Data Sharing Statement
The datasets used and/or analyzed during the current study are available from the corresponding author upon reasonable request.
Consent for Publication
This study was approved by the Ethics Committee of The Fifth People’s Hospital of Suzhou (2022–009) and was conducted in compliance with ethical, legal, and regulatory norms. The consent was waived by the Ethics Committee of The Fifth People’s Hospital of Suzhou due to the retrospective nature of the review. Privacy of the participants was protected and the data was anonymized or maintained with confidentiality. This study was conducted in accordance with the Declaration of Helsinki.
Acknowledgments
We thank the patients, the nurses, and the clinical staff who are providing care for the patients and staff at the local and state health departments.
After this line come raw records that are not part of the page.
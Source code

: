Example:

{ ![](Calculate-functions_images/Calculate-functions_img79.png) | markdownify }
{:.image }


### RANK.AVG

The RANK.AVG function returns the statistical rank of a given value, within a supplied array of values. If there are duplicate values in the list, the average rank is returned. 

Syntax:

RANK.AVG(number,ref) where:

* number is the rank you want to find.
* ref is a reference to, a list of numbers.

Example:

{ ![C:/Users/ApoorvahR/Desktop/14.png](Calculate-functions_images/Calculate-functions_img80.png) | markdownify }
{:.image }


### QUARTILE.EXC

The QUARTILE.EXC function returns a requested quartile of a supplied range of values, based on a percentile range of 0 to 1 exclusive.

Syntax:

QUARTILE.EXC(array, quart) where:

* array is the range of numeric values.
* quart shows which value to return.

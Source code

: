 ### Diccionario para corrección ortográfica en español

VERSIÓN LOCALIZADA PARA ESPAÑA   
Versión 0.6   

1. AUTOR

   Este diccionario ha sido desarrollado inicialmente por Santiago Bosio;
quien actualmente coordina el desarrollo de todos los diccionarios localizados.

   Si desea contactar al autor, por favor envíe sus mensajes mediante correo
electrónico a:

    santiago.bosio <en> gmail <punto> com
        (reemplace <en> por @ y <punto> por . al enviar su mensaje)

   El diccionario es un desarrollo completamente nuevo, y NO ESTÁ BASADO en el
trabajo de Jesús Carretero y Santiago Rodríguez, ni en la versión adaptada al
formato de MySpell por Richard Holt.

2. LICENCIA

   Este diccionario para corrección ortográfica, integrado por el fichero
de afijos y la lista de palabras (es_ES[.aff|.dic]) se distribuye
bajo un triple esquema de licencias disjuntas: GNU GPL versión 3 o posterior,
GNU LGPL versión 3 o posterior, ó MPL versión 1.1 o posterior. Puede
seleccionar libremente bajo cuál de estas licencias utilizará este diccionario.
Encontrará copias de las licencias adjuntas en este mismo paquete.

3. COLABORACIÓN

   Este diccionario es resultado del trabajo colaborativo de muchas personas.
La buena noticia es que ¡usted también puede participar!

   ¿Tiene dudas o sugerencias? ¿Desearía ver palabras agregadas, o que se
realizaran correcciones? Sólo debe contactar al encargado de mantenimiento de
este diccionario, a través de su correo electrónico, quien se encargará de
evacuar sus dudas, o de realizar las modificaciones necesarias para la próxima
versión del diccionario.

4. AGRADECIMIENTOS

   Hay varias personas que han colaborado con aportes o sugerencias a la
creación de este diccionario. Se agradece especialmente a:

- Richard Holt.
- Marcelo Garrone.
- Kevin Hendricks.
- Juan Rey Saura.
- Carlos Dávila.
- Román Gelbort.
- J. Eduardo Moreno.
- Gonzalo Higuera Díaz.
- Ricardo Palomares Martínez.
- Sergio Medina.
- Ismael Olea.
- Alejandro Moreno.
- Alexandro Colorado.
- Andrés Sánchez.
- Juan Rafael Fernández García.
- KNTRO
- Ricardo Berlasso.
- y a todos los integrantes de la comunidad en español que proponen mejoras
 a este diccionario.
We thank LetPub (www.letpub.com) for its linguistic assistance during the preparation of this manuscript.
Author Contributions
All authors made a significant contribution to the work reported, whether that is in the conception, study design, execution, acquisition of data, analysis and interpretation, or in all these areas; took part in drafting, revising or critically reviewing the article; gave final approval of the version to be published; have agreed on the journal to which the article has been submitted; and agree to be accountable for all aspects of the work.
Disclosure
The authors report no conflicts of interest in this work.